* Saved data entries

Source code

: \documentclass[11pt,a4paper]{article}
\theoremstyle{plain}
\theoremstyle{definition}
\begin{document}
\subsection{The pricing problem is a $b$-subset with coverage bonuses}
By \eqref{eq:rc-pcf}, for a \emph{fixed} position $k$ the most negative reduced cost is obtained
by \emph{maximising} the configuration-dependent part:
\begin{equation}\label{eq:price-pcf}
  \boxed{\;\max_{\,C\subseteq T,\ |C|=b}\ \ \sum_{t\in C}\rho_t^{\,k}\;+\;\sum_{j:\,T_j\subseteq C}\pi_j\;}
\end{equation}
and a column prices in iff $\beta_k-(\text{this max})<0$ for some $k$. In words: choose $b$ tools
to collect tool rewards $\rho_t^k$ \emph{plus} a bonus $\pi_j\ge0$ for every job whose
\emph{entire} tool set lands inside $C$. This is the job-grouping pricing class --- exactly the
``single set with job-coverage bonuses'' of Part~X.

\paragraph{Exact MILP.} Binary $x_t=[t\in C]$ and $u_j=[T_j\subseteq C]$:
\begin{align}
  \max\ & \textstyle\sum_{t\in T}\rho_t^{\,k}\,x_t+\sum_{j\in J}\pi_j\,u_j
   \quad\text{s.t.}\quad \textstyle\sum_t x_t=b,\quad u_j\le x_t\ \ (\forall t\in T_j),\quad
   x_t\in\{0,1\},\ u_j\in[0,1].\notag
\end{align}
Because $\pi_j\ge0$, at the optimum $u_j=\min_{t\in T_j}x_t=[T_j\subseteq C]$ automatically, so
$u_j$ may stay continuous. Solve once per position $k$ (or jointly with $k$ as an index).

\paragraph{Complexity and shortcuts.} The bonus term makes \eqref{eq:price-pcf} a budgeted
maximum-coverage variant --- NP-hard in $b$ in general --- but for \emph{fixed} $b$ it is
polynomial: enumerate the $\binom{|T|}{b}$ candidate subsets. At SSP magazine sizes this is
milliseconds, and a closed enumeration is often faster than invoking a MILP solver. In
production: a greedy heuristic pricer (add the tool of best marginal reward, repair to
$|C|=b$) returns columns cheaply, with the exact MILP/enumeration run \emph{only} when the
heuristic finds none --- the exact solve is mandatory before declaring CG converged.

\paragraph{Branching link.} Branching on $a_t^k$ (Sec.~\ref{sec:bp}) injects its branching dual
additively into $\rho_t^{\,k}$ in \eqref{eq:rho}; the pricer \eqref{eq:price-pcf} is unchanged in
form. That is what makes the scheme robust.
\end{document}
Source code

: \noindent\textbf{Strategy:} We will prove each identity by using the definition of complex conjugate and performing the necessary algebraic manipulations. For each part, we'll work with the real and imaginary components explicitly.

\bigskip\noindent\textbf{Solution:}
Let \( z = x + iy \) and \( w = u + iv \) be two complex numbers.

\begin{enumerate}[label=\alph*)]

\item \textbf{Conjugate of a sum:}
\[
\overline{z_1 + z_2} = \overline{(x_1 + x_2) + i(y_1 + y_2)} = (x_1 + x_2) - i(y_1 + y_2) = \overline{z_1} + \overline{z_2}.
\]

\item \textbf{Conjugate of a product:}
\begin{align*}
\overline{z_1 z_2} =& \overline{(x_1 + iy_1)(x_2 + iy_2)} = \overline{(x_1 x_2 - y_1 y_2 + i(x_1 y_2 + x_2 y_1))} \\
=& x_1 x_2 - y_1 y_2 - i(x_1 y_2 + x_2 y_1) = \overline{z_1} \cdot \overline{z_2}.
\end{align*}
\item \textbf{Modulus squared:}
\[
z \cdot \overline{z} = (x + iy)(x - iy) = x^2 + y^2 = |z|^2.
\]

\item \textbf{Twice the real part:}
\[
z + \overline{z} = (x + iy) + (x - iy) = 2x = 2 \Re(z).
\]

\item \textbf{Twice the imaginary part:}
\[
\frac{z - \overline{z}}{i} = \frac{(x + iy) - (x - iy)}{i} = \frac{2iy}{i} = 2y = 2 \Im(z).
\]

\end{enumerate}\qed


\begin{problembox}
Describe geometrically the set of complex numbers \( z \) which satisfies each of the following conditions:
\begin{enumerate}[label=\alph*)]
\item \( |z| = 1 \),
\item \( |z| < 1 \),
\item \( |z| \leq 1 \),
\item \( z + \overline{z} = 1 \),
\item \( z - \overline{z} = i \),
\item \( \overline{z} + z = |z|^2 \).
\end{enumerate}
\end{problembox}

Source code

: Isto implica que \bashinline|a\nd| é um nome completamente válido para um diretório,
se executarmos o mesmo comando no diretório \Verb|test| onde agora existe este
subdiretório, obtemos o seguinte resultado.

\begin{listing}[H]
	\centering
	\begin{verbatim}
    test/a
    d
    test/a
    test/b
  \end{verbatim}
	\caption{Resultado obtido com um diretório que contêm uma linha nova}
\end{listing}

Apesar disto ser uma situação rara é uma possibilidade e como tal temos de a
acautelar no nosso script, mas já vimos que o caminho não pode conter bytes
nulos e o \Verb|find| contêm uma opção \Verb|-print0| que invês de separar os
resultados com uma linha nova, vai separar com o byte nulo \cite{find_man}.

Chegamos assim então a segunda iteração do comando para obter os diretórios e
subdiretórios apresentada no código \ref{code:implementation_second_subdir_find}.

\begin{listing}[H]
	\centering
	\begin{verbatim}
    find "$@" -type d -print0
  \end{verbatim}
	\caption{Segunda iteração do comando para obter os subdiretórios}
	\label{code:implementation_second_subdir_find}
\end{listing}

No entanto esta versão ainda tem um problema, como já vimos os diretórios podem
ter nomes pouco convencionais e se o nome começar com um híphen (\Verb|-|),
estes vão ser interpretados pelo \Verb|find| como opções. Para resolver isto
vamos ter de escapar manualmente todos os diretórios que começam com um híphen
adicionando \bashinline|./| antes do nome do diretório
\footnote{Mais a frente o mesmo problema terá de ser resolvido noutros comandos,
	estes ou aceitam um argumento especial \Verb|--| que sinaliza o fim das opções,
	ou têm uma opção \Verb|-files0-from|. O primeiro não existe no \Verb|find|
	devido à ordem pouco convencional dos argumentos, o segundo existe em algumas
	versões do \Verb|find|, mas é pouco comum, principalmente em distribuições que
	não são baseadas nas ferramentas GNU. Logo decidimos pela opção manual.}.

* Try it
Exactly as they stand, please print the lines from the first line of the records above down to the line that includes "bonuses'' of Part~X.", both of those included and no others.

* Solution to this exercise
Source code

: \documentclass[11pt,a4paper]{article}
\theoremstyle{plain}
\theoremstyle{definition}
\begin{document}
\subsection{The pricing problem is a $b$-subset with coverage bonuses}
By \eqref{eq:rc-pcf}, for a \emph{fixed} position $k$ the most negative reduced cost is obtained
by \emph{maximising} the configuration-dependent part:
\begin{equation}\label{eq:price-pcf}
  \boxed{\;\max_{\,C\subseteq T,\ |C|=b}\ \ \sum_{t\in C}\rho_t^{\,k}\;+\;\sum_{j:\,T_j\subseteq C}\pi_j\;}
\end{equation}
and a column prices in iff $\beta_k-(\text{this max})<0$ for some $k$. In words: choose $b$ tools
to collect tool rewards $\rho_t^k$ \emph{plus} a bonus $\pi_j\ge0$ for every job whose
\emph{entire} tool set lands inside $C$. This is the job-grouping pricing class --- exactly the
``single set with job-coverage bonuses'' of Part~X.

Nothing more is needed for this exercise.